Dans une décision rendue en Belgique le 30 octobre, il a été jugé que "l'usage du prénom et du nom de l'enfant comme nom de domaine ressortit de [l']autorité parentale, et ne peut donc être décidé que conjointement par les deux parents".


ccTLD

Nominet, registre du Royaume-Uni, prévoit d'ouvrir les enregistrements directement au second niveau alors que jusqu'ici il fallait le faire en .org.uk, .co.uk, etc. Une consultation a été ouverte, qui a donné lieu à des commentaires très argumentés.


.FR

Le .fr compte désormais 2,5 millions de noms de domaine (AFNIC). Depuis la mise en oeuvre de la procédure Syreli le 21 novembre 2011, le registre a rendu 138 décisions (communiqué). Maintenant qu'elle a un an d'existence, l'argument de son inopposabilité ne peut plus être soulevé.

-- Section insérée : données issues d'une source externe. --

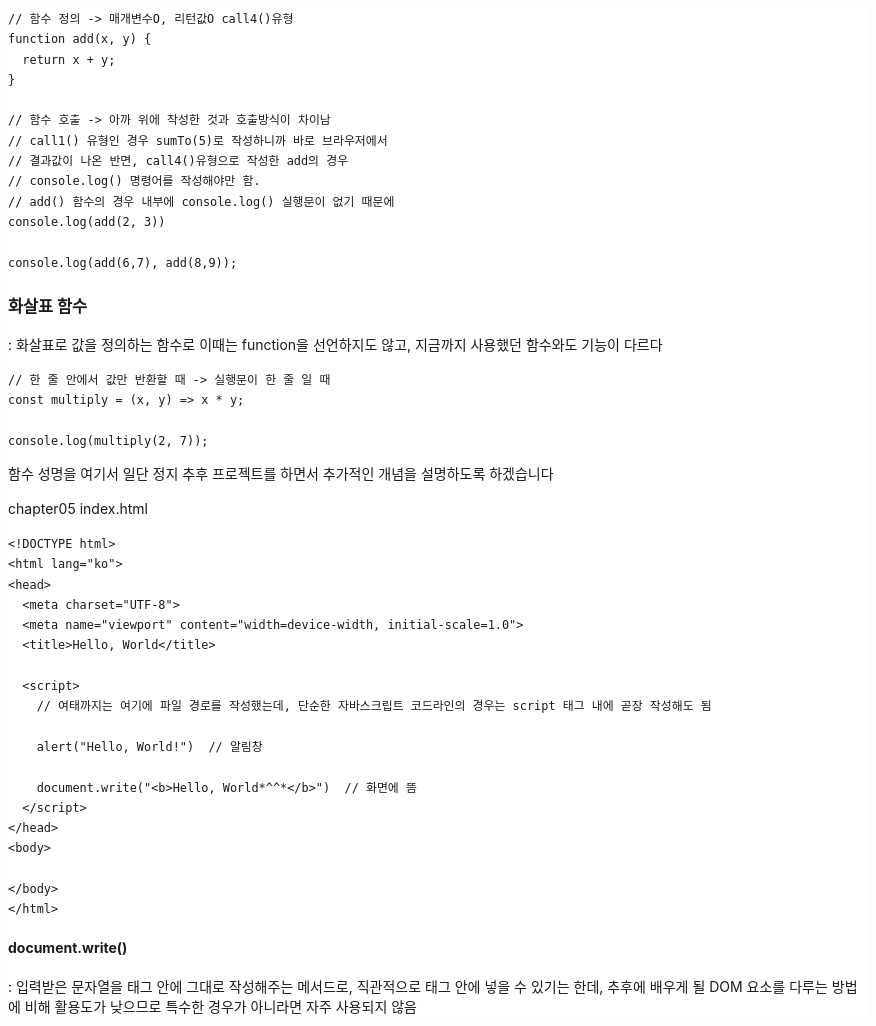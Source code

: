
 ```
// 함수 정의 -> 매개변수O, 리턴값O call4()유형
function add(x, y) {
  return x + y;
}

// 함수 호출 -> 아까 위에 작성한 것과 호출방식이 차이남
// call1() 유형인 경우 sumTo(5)로 작성하니까 바로 브라우저에서
// 결과값이 나온 반면, call4()유형으로 작성한 add의 경우
// console.log() 명령어를 작성해야만 함.
// add() 함수의 경우 내부에 console.log() 실행문이 없기 때문에
console.log(add(2, 3))

console.log(add(6,7), add(8,9));
```

### 화살표 함수
: 화살표로 값을 정의하는 함수로 이때는 function을 선언하지도 않고, 지금까지 사용했던 함수와도 기능이 다르다
```
// 한 줄 안에서 값만 반환할 때 -> 실행문이 한 줄 일 때
const multiply = (x, y) => x * y;

console.log(multiply(2, 7));
```


함수 성명을 여기서 일단 정지
추후 프로젝트를 하면서 추가적인 개념을 설명하도록 하겠습니다

chapter05
index.html

```
<!DOCTYPE html>
<html lang="ko">
<head>
  <meta charset="UTF-8">
  <meta name="viewport" content="width=device-width, initial-scale=1.0">
  <title>Hello, World</title>

  <script>
    // 여태까지는 여기에 파일 경로를 작성했는데, 단순한 자바스크립트 코드라인의 경우는 script 태그 내에 곧장 작성해도 됨

    alert("Hello, World!")  // 알림창

    document.write("<b>Hello, World*^^*</b>")  // 화면에 뜸
  </script>
</head>
<body>
  
</body>
</html>
```
#### document.write()
: 입력받은 문자열을 <body> 태그 안에 그대로 작성해주는 메서드로, 직관적으로 <body> 태그 안에 넣을 수 있기는 한데, 추후에 배우게 될 DOM 요소를 다루는 방법에 비해 활용도가 낮으므로 특수한 경우가 아니라면 자주 사용되지 않음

Par une décision significative, le Tribunal Administratif de Versailles a jugé le 19 novembre 2012 que l'AFNIC "doit être regardée comme exerçant une mission de service public". Le juge a observé qu'elle a le pouvoir, en qualité d’offìce d’enregistrement, en application des (nouvelles) dispositions du code des postes et des communications électroniques, de supprimer ou de transférer des noms de domaine de sa propre initiative quand le titulaire du nom du domaine ne répond pas aux prescriptions qui ont été fixées, ce qui est caractéristique des prérogatives de puissance publique. Cette décision confirme donc la soumission des normes du registre aux principes du droit public.

§ 85

Nouveaux TLDs

Les candidats sauront le 17 décembre dans quel ordre l'ICANN examinera les candidatures à de nouveaux domaines. Un tirage au sort sera effectué (plus d'infos). Pendant ce temps, les méthodes d'enchères (qui permettraient de départager plusieurs candidats à un même nom) commencent à faire l'objet d'une analyse comparée.
Alors que l'on prédisait des conflits multiples (et je me compte dans ce "on"), il n'y a étonnamment pas eu encore de Legal Rights Objection, mécanisme prévu pour signaler, de façon formelle, qu'un projet de domaine de premier niveau porte atteinte à certains droits. En revanche, plus de 200 réactions émanant d'Etats ont été émises par le canal des early warnings. Il s'agit d'inviter les candidats à "s'expliquer" sur leur projet. Parmi les critiques qui ont pu être faites, on trouve régulièrement celles relatives à la fermeture de l'extension sollicitée, le porteur de projet n'ayant pas prévu de laisser des tiers y enregistrer des noms de domaine. D'autres critiques mettent en lumière l'absence de garanties fournies par le porteur de projet, ou l'absence de légitimité à l'égard de la communauté dont il se revendique. Le gouvernement français a émis une vingtaine de warnings, par exemple relatifs aux projets de .hotel ou .hotels : première destination touristique au monde, la France aimerait que ces domaines soient réservés aux seuls hôtels.
La candidature pour le .africa a suscité une saisine du médiateur de l'ICANN (Ombudsman), qui a conclu qu'il n'existait pas de conflit d'intérêts dans l'affaire qui lui était soumise.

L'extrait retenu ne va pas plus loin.